Leave the list empty (i.e. []) if you are not using any plugins.

[[Project]]

Starts a project-wide configuration. A single configuration file may have one or more project-wide configurations.

Project-wide

name

This field is mandatory.

The name of the project. This will be used to populate the name field in the project table of the relational database.

[[Project.Assembly]]

Starts an assembly-wide configuration for that project. A single project may have one or more assembly-wide configurations.

Assembly-wide

name

This field is mandatory.

The name of the assembly. That's typically something that relates to method of sequencing and/or the method of assemblying. This will be used to populate the name field in the assembly table of the relational database.

[Project.Assembly.<toolname>]

Starts a tool-wide configuration for that assembly. A single assembly may have one or more tool-wide configurations.

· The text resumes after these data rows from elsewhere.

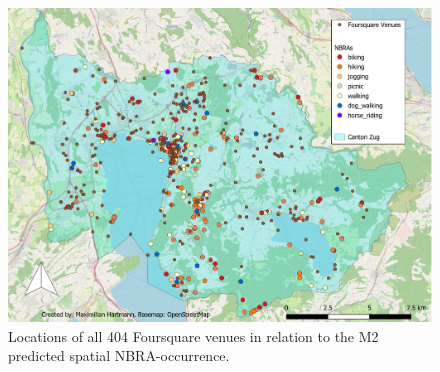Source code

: \begin{figure}[h!]
   \centering
   \includegraphics[width=\textwidth,height=\textheight,keepaspectratio]{img/foursquare_compare_cropped.pdf}
   \caption{Locations of all 404 Foursquare venues in relation to the M2 predicted spatial NBRA-occurrence.}
   \label{fig:map_foursquare_comparison}
\end{figure}


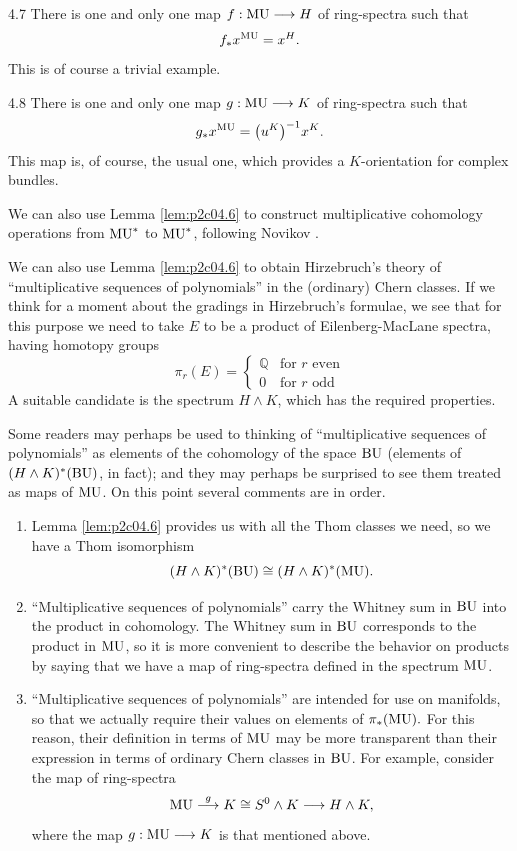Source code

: \documentclass[../main]{subfiles}
\begin{document}
\begin{customexample}{4.7}
There is one and only one map $f:\te{MU}\longrightarrow H$ of ring-spectra such that \[f_\ast x^\te{MU}=x^H.\] This is of course a trivial example.
\end{customexample}

\begin{customexample}{4.8}
There is one and only one map $g:\te{MU}\longrightarrow K$ of ring-spectra such that \[g_\ast x^{\te{MU}}=\big(u^K\big)^{-1}x^K.\] This map is, of course, the usual one, which provides a $K$-orientation for complex bundles.
\end{customexample}

We can also use Lemma \ref{lem:p2c04.6} to construct multiplicative cohomology operations from $\te{MU}^\ast$ to $\te{MU}^\ast$, following Novikov \cite{novikov}.

We can also use Lemma \ref{lem:p2c04.6} to obtain Hirzebruch's theory of ``multiplicative sequences of polynomials'' in the (ordinary) Chern classes. If we think for a moment about the gradings in Hirzebruch's formulae, we see that for this purpose we need to take $E$ to be a product of Eilenberg-MacLane spectra, having homotopy groups
\[\pi_r(E)=\begin{cases}\mathbb{Q} & \text{for } r \text{ even} \\ 0 & \text{for } r \text{ odd}\end{cases}\]
A suitable candidate is the spectrum $H\wedge K$, which has the required properties.

Some readers may perhaps be used to thinking of ``multiplicative sequences of polynomials'' as elements of the cohomology of the space $\te{BU}$ (elements of $(H\wedge K)^\ast(\te{BU})$, in fact); and they may perhaps be surprised to see them treated as maps of $\te{MU}$. On this point several comments are in order.
\begin{enumerate}
    \item[(a)] Lemma \ref{lem:p2c04.6} provides us with all the Thom classes we need, so we have a Thom isomorphism
    \[(H\wedge K)^\ast(\te{BU})\cong(H\wedge K)^\ast(\te{MU}).\]
    \item[(b)] ``Multiplicative sequences of polynomials'' carry the Whitney sum in $\te{BU}$ into the product in cohomology. The Whitney sum in $\te{BU}$ corresponds to the product in $\te{MU}$, so it is more convenient to describe the behavior on products by saying that we have a map of ring-spectra defined in the spectrum $\te{MU}$.
    \item[(c)] ``Multiplicative sequences of polynomials'' are intended for use on manifolds, so that we actually require their values on elements of $\pi_\ast(\te{MU}).$ For this reason, their definition in terms of $\te{MU}$ may be more transparent than their expression in terms of ordinary Chern classes in $\te{BU}$. For example, consider the map of ring-spectra
    \[\te{MU}\overset{g}{\longrightarrow} K\cong S^0\wedge K \longrightarrow H\wedge K,\]
    where the map $g:\te{MU}\longrightarrow K$ is that mentioned above.
\end{enumerate}
\end{document}

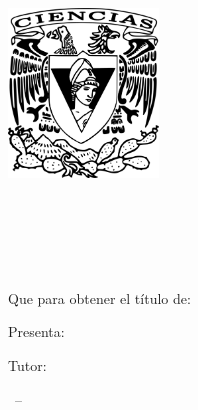 
  
\begin{titlepage}
\AddToShipoutPicture*{\BackgroundPic}



\begin{addmargin}[-1cm]{-3cm}
  \begin{center}
        \large

       \vspace{2cm}
        \includegraphics[width=4.0cm]{gfx/Escudo-FCIENCIAS.pdf} \\ \medskip
        \begingroup
            \spacedallcaps{\myUni} \\ \bigskip
        \endgroup
        
        \vfil
        
        \begingroup
            \spacedallcaps{\myFaculty} \\ \bigskip
        \endgroup
        
        \hfill

        \vfill
        
        \begingroup
            \color{CTtitle}\spacedallcaps{\myTitle} \\ \bigskip
        \endgroup
        \vfill
        \\[1.2cm]
        
        Que para obtener el título de: \\ \bigskip
        \myDegree

        \vspace{1.4cm}
        Presenta: \\ \bigskip
        \large{\spacedlowsmallcaps{\myName}}

        \vfill

        Tutor: \\ \bigskip
        \mySupervisor

      
        \vfill
        \myTime\ -- \myVersion

        \vfill

        \end{center}

\end{addmargin}
\end{titlepage}
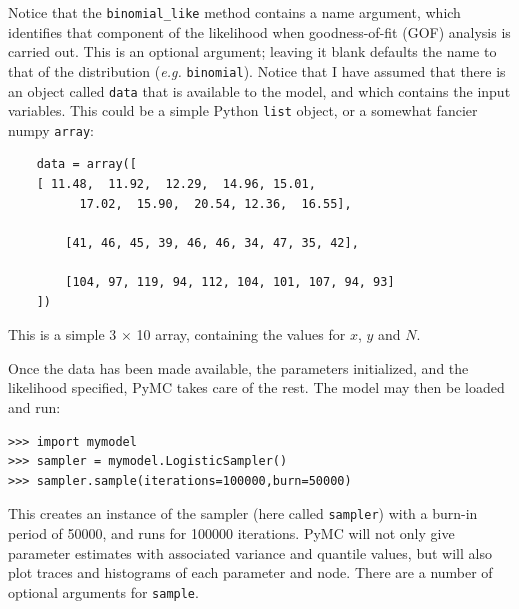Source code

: \documentclass[]{book}
\begin{document}
Notice that the \verb=binomial_like= method contains a name argument, which identifies that component of the likelihood when goodness-of-fit (GOF) analysis is carried out. This is an optional argument; leaving it blank defaults the name to that of the distribution (\emph{e.g.} \verb=binomial=). Notice that I have assumed that there is an object called \verb=data= that is available to the model, and which contains the input variables. This could be a simple Python \verb=list= object, or a somewhat fancier numpy \verb=array=:

\begin{verbatim}
    data = array([
    [ 11.48,  11.92,  12.29,  14.96, 15.01,
          17.02,  15.90,  20.54, 12.36,  16.55],

        [41, 46, 45, 39, 46, 46, 34, 47, 35, 42],

        [104, 97, 119, 94, 112, 104, 101, 107, 94, 93]
    ])
\end{verbatim}
This is a simple 3 $\times$ 10 array, containing the values for $x$, $y$ and $N$.

Once the data has been made available, the parameters initialized, and the likelihood specified, PyMC takes care of the rest. The model may then be loaded and run:
\begin{verbatim}
>>> import mymodel
>>> sampler = mymodel.LogisticSampler()
>>> sampler.sample(iterations=100000,burn=50000)
\end{verbatim}
This creates an instance of the sampler (here called \verb=sampler=) with a burn-in period of 50000, and runs for 100000 iterations. PyMC will not only give parameter estimates with associated variance and quantile values, but will also plot traces and histograms of each parameter and node. There are a number of optional arguments for \verb=sample=.
\end{document}
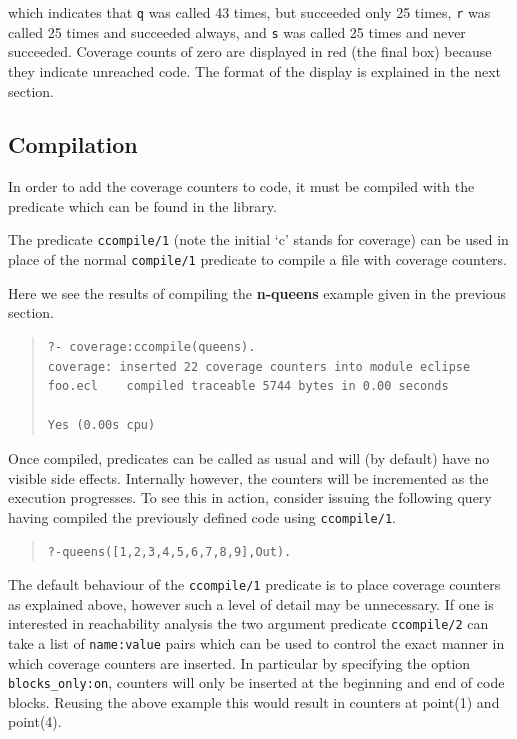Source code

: which indicates that \verb+q+ was called 43 times, but succeeded only
25 times, \verb+r+ was called 25 times and succeeded always, and
\verb+s+ was called 25 times and never succeeded. Coverage counts of
zero are displayed in red (the final box) because they indicate
unreached code.  The format of the display is explained in the next
section.

\subsection{Compilation}
In order to add the coverage counters to code, it must be compiled with
the 
predicate which can be found in the
 library.

The predicate \verb+ccompile/1+ (note the initial `c' stands for
coverage) can be used in place of the normal \verb+compile/1+
predicate to compile a file with coverage counters.

Here we see the results of compiling the \textbf{n-queens} example
given in the previous section.
\begin{quote}\begin{verbatim}
?- coverage:ccompile(queens).
coverage: inserted 22 coverage counters into module eclipse
foo.ecl    compiled traceable 5744 bytes in 0.00 seconds

Yes (0.00s cpu)
\end{verbatim}\end{quote}

Once compiled, predicates can be called as usual and will (by default)
have no visible side effects.  Internally however, the counters will
be incremented as the execution progresses.  To see this in action,
consider issuing the following query having compiled the previously
defined code using \verb+ccompile/1+.
\begin{quote}\begin{alltt}
?- queens([1,2,3,4,5,6,7,8,9], Out).
\end{alltt}\end{quote}

The default behaviour of the \verb+ccompile/1+ predicate is to place
coverage counters as explained above, however such a level of detail
may be unnecessary.  If one is interested in reachability analysis the
two argument predicate \verb+ccompile/2+ 
 can take a list of \verb+name:value+ pairs
which can be used to control the exact manner in which coverage
counters are inserted.  In particular by specifying the
option \verb+blocks_only:on+, counters will only be inserted at the
beginning and end of code blocks. Reusing the above example this would
result in counters at point(1) and point(4).

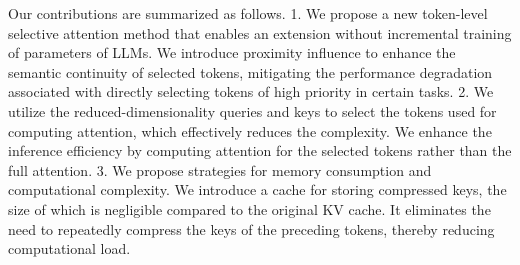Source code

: Our contributions are summarized as follows. 1. We propose a new token-level selective attention method that enables an extension without incremental training of parameters of LLMs. We introduce proximity influence to enhance the semantic continuity of selected tokens, mitigating the performance degradation associated with directly selecting tokens of high priority in certain tasks. 2. We utilize the reduced-dimensionality queries and keys to select the tokens used for computing attention, which effectively reduces the complexity. We enhance the inference efficiency by computing attention for the selected tokens rather than the full attention. 3. We propose strategies for memory consumption and computational complexity. We introduce a cache for storing compressed keys, the size of which is negligible compared to the original KV cache. It eliminates the need to repeatedly compress the keys of the preceding tokens, thereby reducing computational load.
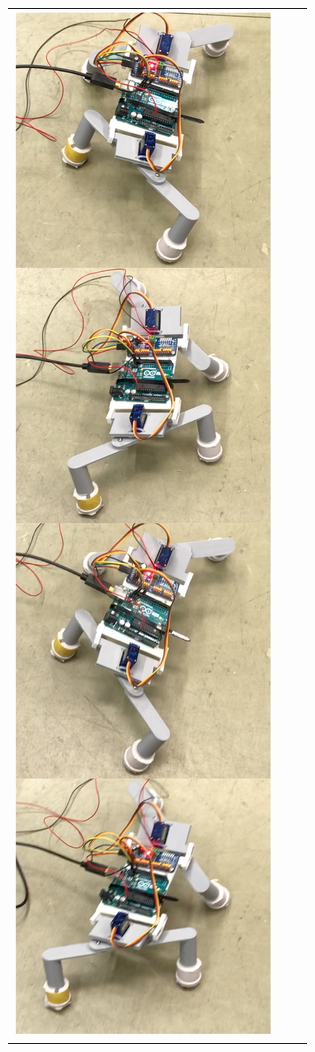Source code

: \documentclass[uplatex,dvipdfmx]{jlreq}
\begin{document}
\begin{figure}[tb!]
    \begin{tabular}{ccc}
    \begin{minipage}{0.33\hsize}
      \centering 
      \includegraphics[width=\columnwidth]{./figure/pattern1_real.png}

\end{minipage}
\end{tabular}
\end{figure}
\end{document}
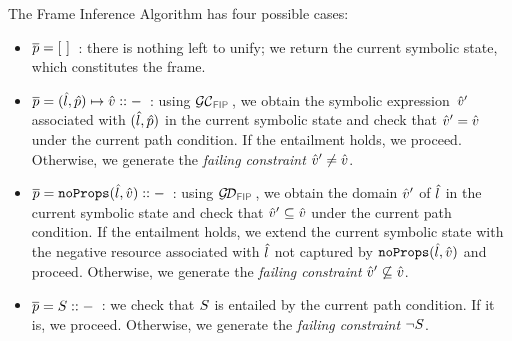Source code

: \smallskip
The Frame Inference Algorithm has four possible cases: 
\begin{itemize}[leftmargin=*]
\setlength{\itemsep}{0.1cm}
\item  $\overline{p}=[ \ ]$~: there is nothing left to unify; we 
            return the current symbolic state, which constitutes the frame. 
   
   \item $\overline{p} = (\hat{l}, \hat{p}) \mapsto \hat{v} :: -$~:
            using $\GetCellVFun$, we obtain the symbolic expression~$\hat{v}'$
            associated with $(\hat{l}, \hat{p})$ in the current symbolic state and
            check that $\hat{v}' = \hat{v}$ under the current path condition. 
            If the entailment holds, we proceed. Otherwise, we generate
            the \emph{failing constraint} $\hat{v}' \neq \hat{v}$. 
  
   \item $\overline{p} = \texttt{noProps}(\hat{l}, \hat{v}) :: -$~:
            using $\GetDomainVFun$, we obtain the domain $\hat{v}'$
            of $\hat{l}$ in the current symbolic state and 
            check that $\hat{v}' \subseteq \hat{v}$ under the current path condition. 
            If the entailment holds, we extend the current symbolic state with the negative 
            resource associated with $\hat{l}$ not captured by $\texttt{noProps}(\hat{l}, \hat{v})$ and  proceed. 
            Otherwise, we generate the \emph{failing constraint} $\hat{v}' \not\subseteq \hat{v}$. 
            
   \item $\overline{p} = S :: -$~:  
            we check that $S$ is entailed by the current path condition. 
             If it is, we proceed. Otherwise, we generate
             the \emph{failing constraint} $\neg S$. 
\end{itemize}

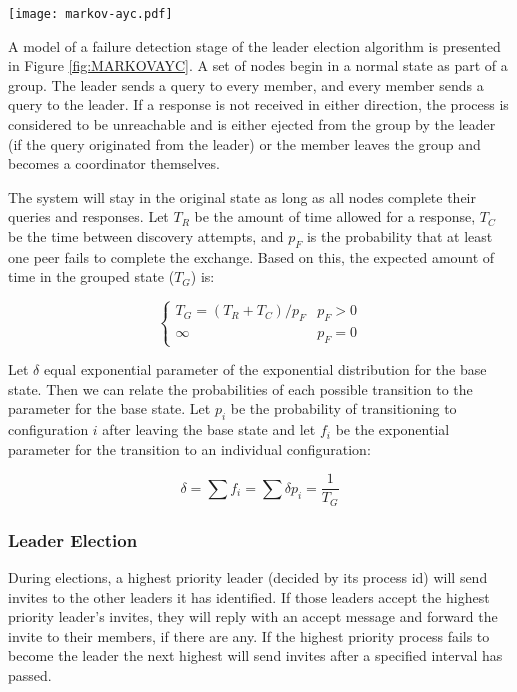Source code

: \begin{figure*}
\centering
\texttt{[image: markov-ayc.pdf]}
\caption{A diagram showing a partial Markov chain for failure detection}
\label{fig:MARKOVAYC}
\end{figure*}

A model of a failure detection stage of the leader election algorithm is presented in Figure \ref{fig:MARKOVAYC}. A set of nodes begin in a normal state as part of a group. The leader sends a query to every member, and every member sends a query to the leader. If a response is not received in either direction, the process is considered to be unreachable and is either ejected from the group by the leader (if the query originated from the leader) or the member leaves the group and becomes a coordinator themselves.

The system will stay in the original state as long as all nodes complete their queries and responses. Let $T_{R}$ be the amount of time allowed for a response, $T_{C}$ be the time between discovery attempts, and $p_{F}$ is the probability that at least one peer fails to complete the exchange. Based on this, the expected amount of time in the grouped state ($T_{G}$) is:

\begin{equation}
\begin{cases}
T_{G} = ( T_{R}+T_{C}  ) / p_{F} & p_{F} > 0 \\
\infty & p_{F} = 0
\end{cases}
\end{equation}

Let $\delta$ equal exponential parameter of the exponential distribution for the base state. Then we can relate the probabilities of each possible transition to the parameter for the base state. Let $p_{i}$ be the probability of transitioning to configuration $i$ after leaving the base state and let $f_{i}$ be the exponential parameter for the transition to an individual configuration:

\begin{equation}
\delta = \sum f_{i} = \sum \delta p_{i} = \frac{1}{T_{G}}
\end{equation}

\subsubsection{Leader Election}
During elections, a highest priority leader (decided by its process id) will send invites to the other leaders it has identified. If those leaders accept the highest priority leader's invites, they will reply with an accept message and forward the invite to their members, if there are any. If the highest priority process fails to become the leader the next highest will send invites after a specified interval has passed.

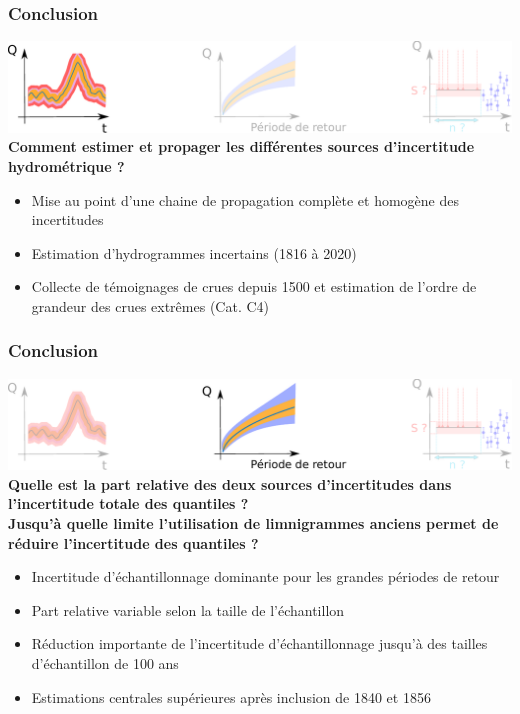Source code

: \documentclass[compress,9pt]{beamer}
\begin{document}
	\begin{frame}[t]
		\frametitle{Conclusion}
		\centering
		\includegraphics[width = .95\textwidth]{./Figures/SchemaConclu1.pdf} 
		\vfill
		\textbf{Comment estimer et propager les différentes sources d'incertitude hydrométrique ?}\\
		\vfill
		\begin{itemize}
			\item<1->[$\vartriangleright$] Mise au point d'une chaine de propagation complète et homogène des incertitudes 
			\vspace{5pt}
			\item<2->[$\vartriangleright$] Estimation d'hydrogrammes incertains (1816 à 2020)
			\vspace{5pt}			
			\item<3->[$\vartriangleright$] Collecte de témoignages de crues depuis 1500 et estimation de l'ordre de grandeur des crues extrêmes (Cat. C4)
		\end{itemize}
	\end{frame}
	
	\begin{frame}[t]
		\frametitle{Conclusion}
		\centering
		\includegraphics[width = .95\textwidth]{./Figures/SchemaConclu2.pdf} 
		\vfill
		\textbf{Quelle est la part relative des deux sources d'incertitudes dans l'incertitude totale des
quantiles ?}\\
\vspace{5pt}
		\textbf{Jusqu'à quelle limite l'utilisation de limnigrammes anciens permet de réduire l'incertitude des quantiles ?}\\
		\vfill
		\begin{itemize}
			\item<1->[$\vartriangleright$] Incertitude d'échantillonnage dominante pour les grandes périodes de retour
			\vspace{5pt}
			\item<2->[$\vartriangleright$] Part relative variable selon la taille de l'échantillon
			\vspace{5pt}
			\item<3->[$\vartriangleright$] Réduction importante de l'incertitude d'échantillonnage jusqu'à des tailles d'échantillon de 100 ans
			\vspace{5pt}
			\item<4->[$\vartriangleright$] Estimations centrales supérieures après inclusion de 1840 et 1856
		\end{itemize}
	\end{frame}
	
\end{document}
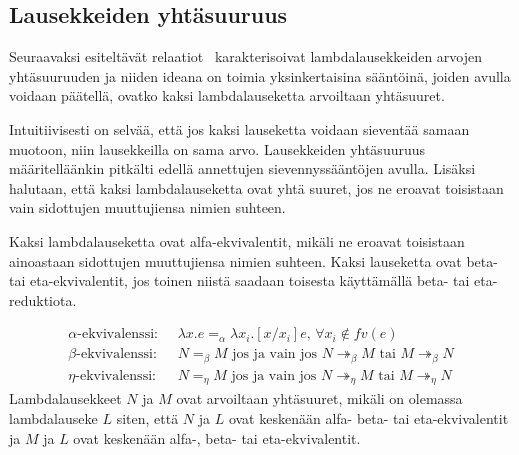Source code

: %

\subsection{Lausekkeiden yhtäsuuruus}

Seuraavaksi esiteltävät relaatiot~\cite[s.~23--24]{HBEB2000} karakterisoivat lambdalausekkeiden arvojen yhtäsuuruuden ja niiden ideana on toimia yksinkertaisina sääntöinä, joiden avulla voidaan päätellä, ovatko kaksi lambdalauseketta arvoiltaan yhtäsuuret.
\par
Intuitiivisesti on selvää, että jos kaksi lauseketta voidaan sieventää samaan muotoon, niin lausekkeilla on sama arvo. Lausekkeiden yhtäsuuruus määritelläänkin pitkälti edellä annettujen sievennyssääntöjen avulla. Lisäksi halutaan, että kaksi lambdalauseketta ovat yhtä suuret, jos ne eroavat toisistaan vain sidottujen muuttujiensa nimien suhteen.  
\par
Kaksi lambdalauseketta ovat alfa-ekvivalentit, mikäli ne eroavat toisistaan ainoastaan sidottujen muuttujiensa nimien suhteen. Kaksi lauseketta ovat beta- tai eta-ekvivalentit, jos toinen niistä saadaan toisesta käyttämällä beta- tai eta-reduktiota.

\begin{maar}
		 
\begin{align*}
\alpha \text{-ekvivalenssi: }& \; \lambda x.e =_{\alpha} \lambda x_{i}.		[x/x_{i}]e \text{,  } \forall x_{i} \notin fv(e) \\ 
\beta \text{-ekvivalenssi: }& \; N =_{\beta} M \text{ jos ja vain jos } N 		\twoheadrightarrow_{\beta} M \text{ tai } M \twoheadrightarrow_{\beta} N \\
\eta \text{-ekvivalenssi: }& \; N =_{\eta} M \text{ jos ja vain jos } N 		\twoheadrightarrow_{\eta} M \text{ tai } M \twoheadrightarrow_{\eta} N 
\end{align*}
Lambdalausekkeet $N$ ja $M$ ovat arvoiltaan yhtäsuuret, mikäli	on olemassa lambdalauseke $L$ siten, että $N$ ja $L$ ovat keskenään alfa- beta- tai eta-ekvivalentit ja $M$ ja $L$ ovat keskenään alfa-, beta- tai eta-ekvivalentit.	
\end{maar}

The possible values for <toolname> are:

<toolname>ObligatorinessRequirements
drepMandatoryNone (built-in support)
prokkaMandatoryNone (built-in support)
gtkdbtkOptionalNone (built-in support)
interproOptionalparsomics-plugin-interpro
dbcanOptionalparsomics-plugin-dbcan
cleanOptionalparsomics-plugin-clean
proteinferOptionalparsomics-plugin-proteinfer
Important

The values for <toolname> are case sensitive and always lowercase!

info

Each tool can be configured at most once for each assembly. This means you can't have multiple tool-wide configurations for the same tool in the same assembly. That is currently a known limitation.

Tool-wide

output_directory

This field is mandatory.

The directory on which parsomics finds the files that it should parse. Two conditions apply to this directory:

  • All valid files that were generated by that tool run must be in the directory.
  • All valid files in the directory must have been generated by that tool run.

Additionally, the directory may also contain invalid files that were generated by that same run (e.g. .log files), since these files will be ignored by parsomics either way.

date

This field is optional.

The date when the tool run was carried out. The date must be written in the format "%d/%m/%Y".

version

This field in optional.

The version of the tool that was used in that execution. This field is a string, not a number.